Back in an earlier millennium, I wrote a magazine article entitled "Dear Mr. Van Hauen: I Have a Complaint About the Dog You Sold Me." Same theme, but my male yellow Labrador retriever was a hunter and, for the record, the only very best dog that ever roamed and fertilized the planet. The New York Times never batted an eye. So I began my perusal of Marley & Me with a modicum of resentment.
It has all my ingredients?adorable puppy, zany canine antics, habits ranging from naughty to bawdy to borderline felony, unrequited loyalty, yaddada yaddada. Go figure, "loopy" Marley chewed things, dug holes in furniture, dined on garbage and urchin-flung food, and he preferred toilet water to tap water. What a scamp.
As the book progressed and house pet Marley (named after Rastafarian, wisdomweed disciple and reggae king Bob Marley because it is not against the law for people who own nonhunting hunting dogs to name them any dopey thing they want to) exceeded American Kennel Club standards for size and obedience class standards for attendance (he was banished after two sessions), my resentment ratcheted up a notch. Marley's seldom and barely restrained rambunctiousness cost Me and Mrs. Me a small fortune in vet bills, furniture and house repairs. As I read, I was compelled to scribble marginal notes that amounted to handling advice and admonitions: "Don't talk to the dog in sentences." "Be firm!" "Use a pinch collar!!" "PUT DOWN THE TOILET SEAT IF IT BOTHERS YOU THAT MUCH!!!" By page 130, my invectives were marked literally by increasingly dense and deeply incised exclamation points.

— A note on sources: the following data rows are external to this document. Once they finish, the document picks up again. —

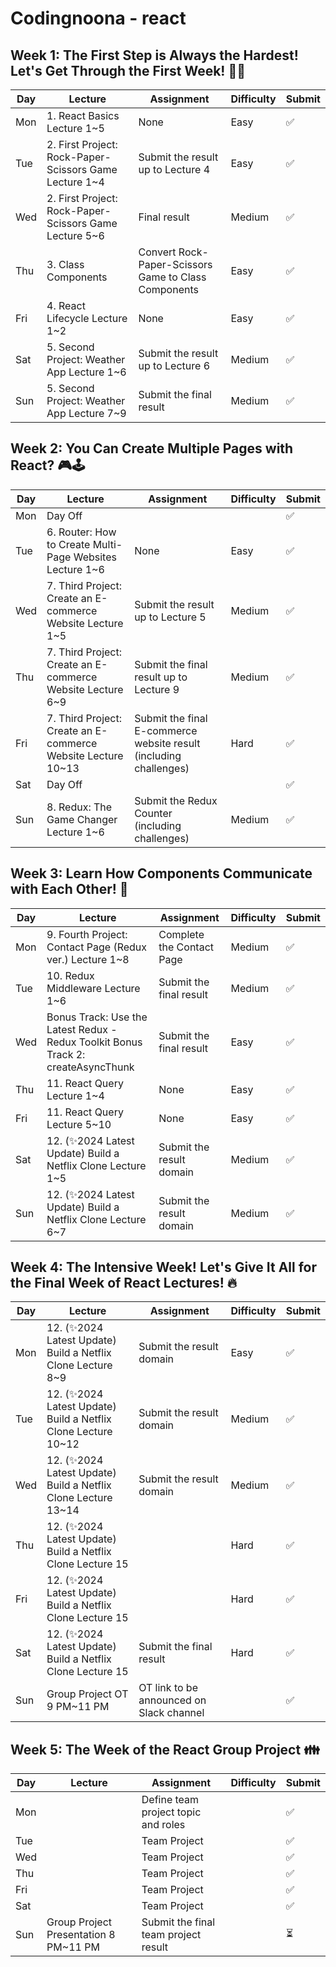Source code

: # Codingnoona - react
## Week 1: The First Step is Always the Hardest! Let's Get Through the First Week! 🚀🚀

| Day | Lecture | Assignment | Difficulty | Submit | 
| --- | --- | --- | --- | --- |
| Mon | 1. React Basics Lecture 1~5 | None | Easy | ✅|
| Tue | 2. First Project: Rock-Paper-Scissors Game Lecture 1~4 | Submit the result up to Lecture 4 | Easy | ✅|
| Wed | 2. First Project: Rock-Paper-Scissors Game Lecture 5~6 | Final result | Medium | ✅|
| Thu | 3. Class Components | Convert Rock-Paper-Scissors Game to Class Components | Easy |  ✅|
| Fri | 4. React Lifecycle Lecture 1~2 | None | Easy |  ✅|
| Sat | 5. Second Project: Weather App Lecture 1~6 | Submit the result up to Lecture 6 | Medium |  ✅|
| Sun | 5. Second Project: Weather App Lecture 7~9 | Submit the final result | Medium |  ✅|

## Week 2: You Can Create Multiple Pages with React? 🎮🕹️

| Day | Lecture | Assignment | Difficulty | Submit |
| --- | --- | --- | --- | --- |
| Mon | Day Off |  |  | ✅|
| Tue | 6. Router: How to Create Multi-Page Websites Lecture 1~6 | None | Easy | ✅|
| Wed | 7. Third Project: Create an E-commerce Website Lecture 1~5 | Submit the result up to Lecture 5 | Medium |  ✅|
| Thu | 7. Third Project: Create an E-commerce Website Lecture 6~9 | Submit the final result up to Lecture 9 | Medium | ✅|
| Fri | 7. Third Project: Create an E-commerce Website Lecture 10~13 | Submit the final E-commerce website result (including challenges) | Hard | ✅|
| Sat | Day Off |  |  | ✅|
| Sun | 8. Redux: The Game Changer Lecture 1~6 | Submit the Redux Counter (including challenges) | Medium | ✅|

## Week 3: Learn How Components Communicate with Each Other! 🛜

| Day | Lecture | Assignment | Difficulty | Submit |
| --- | --- | --- | --- | --- |
| Mon | 9. Fourth Project: Contact Page (Redux ver.) Lecture 1~8 | Complete the Contact Page | Medium | ✅|
| Tue | 10. Redux Middleware Lecture 1~6 | Submit the final result | Medium | ✅|
| Wed | Bonus Track: Use the Latest Redux - Redux Toolkit Bonus Track 2: createAsyncThunk | Submit the final result | Easy | ✅|
| Thu | 11. React Query Lecture 1~4 | None | Easy | ✅|
| Fri | 11. React Query Lecture 5~10 | None | Easy | ✅|
| Sat | 12. (✨2024 Latest Update) Build a Netflix Clone Lecture 1~5 | Submit the result domain | Medium | ✅|
| Sun | 12. (✨2024 Latest Update) Build a Netflix Clone Lecture 6~7 | Submit the result domain | Medium | ✅|

## Week 4: The Intensive Week! Let's Give It All for the Final Week of React Lectures! 🔥

| Day | Lecture | Assignment | Difficulty | Submit |
| --- | --- | --- | --- | --- |
| Mon | 12. (✨2024 Latest Update) Build a Netflix Clone Lecture 8~9 | Submit the result domain | Easy | ✅|
| Tue | 12. (✨2024 Latest Update) Build a Netflix Clone Lecture 10~12 | Submit the result domain | Medium | ✅|
| Wed | 12. (✨2024 Latest Update) Build a Netflix Clone Lecture 13~14 | Submit the result domain | Medium | ✅|
| Thu | 12. (✨2024 Latest Update) Build a Netflix Clone Lecture 15 |  | Hard | ✅|
| Fri | 12. (✨2024 Latest Update) Build a Netflix Clone Lecture 15 |  | Hard | ✅|
| Sat | 12. (✨2024 Latest Update) Build a Netflix Clone Lecture 15 | Submit the final result | Hard | ✅|
| Sun | Group Project OT 9 PM~11 PM | OT link to be announced on Slack channel |  | ✅|

## Week 5: The Week of the React Group Project 👪

| Day | Lecture | Assignment | Difficulty | Submit |
| --- | --- | --- | --- | --- |
| Mon |  | Define team project topic and roles |  | ✅|
| Tue |  | Team Project |  | ✅|
| Wed |  | Team Project |  | ✅|
| Thu |  | Team Project |  | ✅|
| Fri |  | Team Project |  | ✅|
| Sat |  | Team Project |  | ✅|
| Sun | Group Project Presentation 8 PM~11 PM | Submit the final team project result |  | ⏳|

Nothing much is told in this best seller that hasn't happened with the countless bazillion other pet dogs that are adopted by na?ve and adoring families. For the first two thirds or so of this 292-page book, reading about young Marley's adventures had a Disney quality to it, despite Me's disingenuous, droll grousing about his "chewer of couches, slasher of screens, slinger of drool, tipper of trash cans."
Rather than causing urban and household pandemonium, Marley, a lummox of a sporting dog, ought to have been casting over hill and dale and sniffing out surplus game birds or paddling through rough waters to retrieve drifting wigeon or performing other heroic dog stuff. But no. Instead, Me took this perfectly usual, undisciplined Labrador and, by some sneaky, secret journalist thing, drew me into his "life and love with the world's worst dog." I was fully placated by the time Marley was nine and Me reported that his dog "had earned his place in our family. Like a quirky but beloved uncle, he was what he was. He would never be Lassie or Benji or Old Yeller; he would never reach Westminster or even the county fair. We knew that now. We accepted him for the dog he was, and loved him all the more for it."
The last third of the book is entirely predictable. It relates that adoption of and by a gassy, uncouth, unwaveringly cheerful, always forgiving, furry comedian comes with a price tag...it's called dog years. But this part is so superbly written that I forgave Me for not turning Marley into a Master Hunter. And I nearly forgave The New York Times' arbiters of best sellers for their earlier millennium oversight.
Published by William Morrow, an imprint of HarperCollins, Marley & Me retails for $21.95. It is easy to find and a wonderful read.